J’ai croisé le fascisme aujourd’hui.

Je l’ai reconnu avec un peu de difficulté, depuis le temps, l’uniforme de ses partisans a beaucoup changé. Mais ceux-ci sont toujours jeunes, en colère, en groupe compact, occupé à effrayer le bourgeois par la violence et les cris de haine, alors je l’ai reconnu quand même.

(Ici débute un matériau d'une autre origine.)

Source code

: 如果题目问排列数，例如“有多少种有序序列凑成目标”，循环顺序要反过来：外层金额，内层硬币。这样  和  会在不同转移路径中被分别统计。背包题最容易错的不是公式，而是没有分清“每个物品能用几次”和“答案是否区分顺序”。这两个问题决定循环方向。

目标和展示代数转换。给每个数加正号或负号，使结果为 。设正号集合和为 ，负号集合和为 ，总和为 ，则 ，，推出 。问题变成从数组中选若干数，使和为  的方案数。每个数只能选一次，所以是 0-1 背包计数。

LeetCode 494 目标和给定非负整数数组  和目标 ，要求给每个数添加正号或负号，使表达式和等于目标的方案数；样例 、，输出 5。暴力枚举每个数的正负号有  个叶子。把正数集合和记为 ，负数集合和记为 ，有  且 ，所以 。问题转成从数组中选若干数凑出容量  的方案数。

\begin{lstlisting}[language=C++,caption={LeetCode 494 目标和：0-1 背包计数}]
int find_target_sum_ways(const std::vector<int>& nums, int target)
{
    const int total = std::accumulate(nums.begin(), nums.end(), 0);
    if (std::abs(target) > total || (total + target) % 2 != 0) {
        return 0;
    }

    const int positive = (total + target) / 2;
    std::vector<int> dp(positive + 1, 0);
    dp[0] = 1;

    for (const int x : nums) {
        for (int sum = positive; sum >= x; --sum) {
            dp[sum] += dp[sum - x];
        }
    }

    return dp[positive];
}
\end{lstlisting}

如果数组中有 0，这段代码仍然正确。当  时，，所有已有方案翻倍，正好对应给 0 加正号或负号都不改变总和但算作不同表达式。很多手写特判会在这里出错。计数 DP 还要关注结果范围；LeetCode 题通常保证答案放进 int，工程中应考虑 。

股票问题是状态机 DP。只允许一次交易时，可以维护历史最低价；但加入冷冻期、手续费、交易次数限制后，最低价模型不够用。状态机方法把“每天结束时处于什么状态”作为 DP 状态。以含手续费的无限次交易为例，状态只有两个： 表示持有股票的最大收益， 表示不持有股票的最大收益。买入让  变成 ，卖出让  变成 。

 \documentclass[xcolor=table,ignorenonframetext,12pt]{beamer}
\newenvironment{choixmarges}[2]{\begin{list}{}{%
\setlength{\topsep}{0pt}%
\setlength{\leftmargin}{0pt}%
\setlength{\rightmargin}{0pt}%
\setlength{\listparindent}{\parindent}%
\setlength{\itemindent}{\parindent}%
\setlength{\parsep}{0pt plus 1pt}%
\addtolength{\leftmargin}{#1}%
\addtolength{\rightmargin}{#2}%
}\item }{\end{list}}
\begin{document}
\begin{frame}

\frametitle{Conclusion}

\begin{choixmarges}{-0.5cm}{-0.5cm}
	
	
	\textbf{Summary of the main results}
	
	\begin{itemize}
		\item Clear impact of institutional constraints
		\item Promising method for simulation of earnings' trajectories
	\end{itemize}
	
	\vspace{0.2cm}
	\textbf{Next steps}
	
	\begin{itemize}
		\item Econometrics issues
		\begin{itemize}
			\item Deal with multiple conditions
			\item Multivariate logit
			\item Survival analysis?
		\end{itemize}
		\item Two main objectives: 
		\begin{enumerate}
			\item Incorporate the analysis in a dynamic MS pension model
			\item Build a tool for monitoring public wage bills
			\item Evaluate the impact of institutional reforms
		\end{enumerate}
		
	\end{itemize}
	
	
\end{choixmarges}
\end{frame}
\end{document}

Ils étaient une grosse vingtaine, jeunes (lycéens ?) « issus de la diversité » comme on dit, dans leur tenue standard ‘ethnico-urbain’ avec accessoires et marques de sport. Ils vociféraient ensemble (forcément) sans grande clarté, par hurlements primaires de rage et de défi, agglutinés ensemble (forcément) sur le quai de la gare de Puteaux, et cognaient ensemble (forcément) à coups de pied dans les vitres du RER qui passait lentement.

De l’intérieur, on entend bien les coups, et on voit bien les vitres ployer sous leurs semelles.

Comme les générations précédentes de fascistes, ils ont grandi dans une période de régression ou d’arrêt de la prospérité, et ainsi hérité des ressentiments de leurs géniteurs et éducateurs envers « le système ». Comme eux aussi, ils ont été élevés au relativisme dès le plus jeune âge, les privant d’un cadre rationnel capable d’ordonner une réponse à cette situation, et donc n’ont guère que la violence tribale, ce dénominateur commun à notre espèce de primate social, à exercer. Ils tabassent au hasard des rencontres, souvent au faciès (les blondes, les blancs, les représentants de l’autorité de l’état).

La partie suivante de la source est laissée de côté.